# Imports

In [1]:
import numpy as np
import pandas as pd
import matplotlib
from sklearn.preprocessing import StandardScaler, MinMaxScaler
from sklearn.neighbors import KNeighborsRegressor
from sklearn.model_selection import GridSearchCV
from sklearn.metrics import mean_absolute_error

rng = np.random.RandomState(42)

# Baselines

In [2]:
# DATA
data_path = 'https://raw.githubusercontent.com/antbartash/max_temp/master/data/data_features.csv'
data = pd.read_csv(data_path)
data['DATE'] = data['DATE'].astype('datetime64[ns]')

X_train = data.loc[data['DATE'].dt.year <= 2021].drop(columns=['TARGET', 'DATE']).copy()
y_train = data.loc[data['DATE'].dt.year <= 2021, 'TARGET'].copy()
X_valid = data.loc[data['DATE'].dt.year == 2022].drop(columns=['TARGET', 'DATE']).copy()
y_valid = data.loc[data['DATE'].dt.year == 2022, 'TARGET'].copy()
X_test = data.loc[data['DATE'].dt.year == 2023].drop(columns=['TARGET', 'DATE']).copy()
y_test = data.loc[data['DATE'].dt.year == 2023, 'TARGET'].copy()

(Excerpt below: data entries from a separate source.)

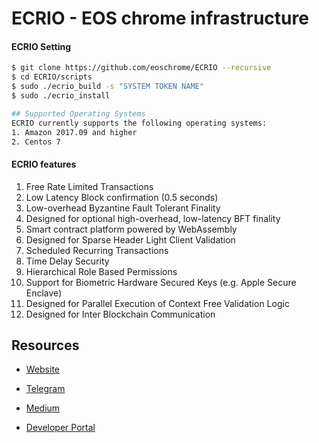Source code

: 
# ECRIO - EOS chrome infrastructure

#### ECRIO Setting
```sh
$ git clone https://github.com/eoschrome/ECRIO --recursive
$ cd ECRIO/scripts
$ sudo ./ecrio_build -s "SYSTEM TOKEN NAME"
$ sudo ./ecrio_install

## Supported Operating Systems
ECRIO currently supports the following operating systems:  
1. Amazon 2017.09 and higher
2. Centos 7

```

#### ECRIO features

1. Free Rate Limited Transactions
2. Low Latency Block confirmation (0.5 seconds)
3. Low-overhead Byzantine Fault Tolerant Finality
4. Designed for optional high-overhead, low-latency BFT finality
5. Smart contract platform powered by WebAssembly
6. Designed for Sparse Header Light Client Validation
7. Scheduled Recurring Transactions
8. Time Delay Security
9. Hierarchical Role Based Permissions
10. Support for Biometric Hardware Secured Keys (e.g. Apple Secure Enclave) 
11. Designed for Parallel Execution of Context Free Validation Logic
12. Designed for Inter Blockchain Communication

## Resources

- [Website](https://kr.eoschrome.io/)

- [Telegram](https://t.me/eos_chrome)

- [Medium](https://medium.com/eoschrome)

- [Developer Portal](https://developers.eos.io)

print(f'Train: {X_train.shape}, {y_train.shape}')
print(f'Valid: {X_valid.shape}, {y_valid.shape}')
print(f'Test: {X_test.shape}, {y_test.shape}')

# SCALING
scaler = StandardScaler()
scaler.fit(X_train)
X_train = pd.DataFrame(scaler.transform(X_train), columns=scaler.feature_names_in_)
X_valid = pd.DataFrame(scaler.transform(X_valid), columns=scaler.feature_names_in_)
X_test = pd.DataFrame(scaler.transform(X_test), columns=scaler.feature_names_in_)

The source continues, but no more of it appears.